Most of the business you'll pull out of the yellow pages will be residential stuff,so if that's what your targeting,it may just work.


----------



## Sno (Jan 12, 2002)

These are not the responses I expected. Making me think....


----------



## szorno (Jan 3, 2002)

I too have considered yellow pages, and skipped it. cost and the kind of customers you get. But I am going to try something new this year. Since we are almost completely commercial, I am going to have signs made like small yard type political signs. they will feature my logo and say something like:
Snowplowing and Ice Prevention by
Care Enterprises
Serving Conifer since 1992
303-838-4273
I already have preliminary permission to put the signs in front of my key customers entrances.
The idea is a little name recognition and kind of word of mouth without the mouth.
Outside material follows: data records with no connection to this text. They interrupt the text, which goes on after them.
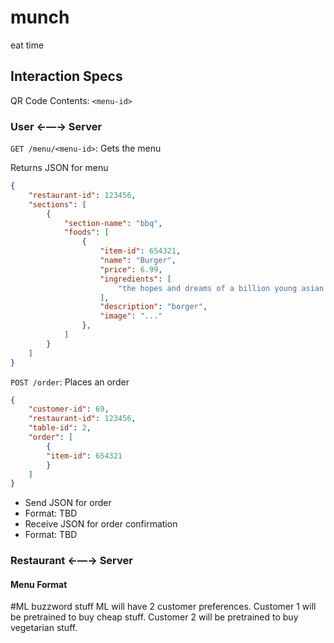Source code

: # munch
eat time

## Interaction Specs

QR Code Contents: `<menu-id>`

### User ←—→ Server

`GET /menu/<menu-id>`: Gets the menu

Returns JSON for menu

```json
{ 
    "restaurant-id": 123456,
    "sections": [
        {
            "section-name": "bbq",
            "foods": [
                {
                    "item-id": 654321,
                    "name": "Burger",
                    "price": 6.99,
                    "ingredients": [
                        "the hopes and dreams of a billion young asian children trying to get into harvard", "wheat"
                    ],
                    "description": "borger",
                    "image": "..."
                },
            ]
        }
    ]
}

```

`POST /order`: Places an order

```json
{
    "customer-id": 69,
    "restaurant-id": 123456,
    "table-id": 2,
    "order": [
        {
        "item-id": 654321
        }
    ]
}
```

 * Send JSON for order
 * Format: TBD
 * Receive JSON for order confirmation
 * Format: TBD

### Restaurant ←—→ Server

#### Menu Format

#ML buzzword stuff
ML will have 2 customer preferences.
Customer 1 will be pretrained to buy cheap stuff.
Customer 2 will be pretrained to buy vegetarian stuff.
If people like our work maybe they will call us.
I'll start a thread on this subject closer to season.


----------



## Sno (Jan 12, 2002)

Excellent idea!


----------



## JML (Dec 27, 1999)

I would be nervous putting my name right in front of people. Around here people would see the name and number and say, "Yea I just fell in your lot here, what are you going to do"? Even though your work may be excellent.....


----------



## Pelican (Nov 16, 2001)

I run an ad just slightly larger than the free listing for my landscape business. I wasn't necessarily looking to increase business by it, I usually am running 3 months out, but I wanted to legitimize myself to the people new to the area. Lots of gypsies here in landscaping.

The ad runs about $75/month.

For plowing, remember you have to pay a full year's premium for 3 months of results.


----------



## Sno (Jan 12, 2002)

Good point.


----------



## indianabc (Aug 2, 2003)

*If you want your phone to ring*

My experience in the yellow pages is as a contractor not for snow plowing. The yellow page add made the phone ring. Did not make us much money but boy did it make the phone ring. People shopping for prices, asking questions, and so one. A lot of time for bids that turned into to nothing. Word of mouth and referral are the best sources for me!


----------



## Sno (Jan 12, 2002)

Thanks IndianaABC,
Sounds like we do about the same thing.

I know what you mean about wasted time on bids and questions.

How is business right now in Indiana? Phone been ringing ?


----------



## indianabc (Aug 2, 2003)

I just checked out your website - it looks like we do the exact same thing! It is has been an OK year for the business but am worried a little about the winter - hence why I am starting to plow. 

I am also looking into getting more into lawn cutting next year. I do some rental properties now - but I am not really set up for it. I am just using a riding lawn tractor, I am hoping to get a good deal on a riding ZTR mower this winter.

B.C.


----------



## Sno (Jan 12, 2002)

Where at in Indiana?

Maybe we can cross sub in a pinch?

Email me


----------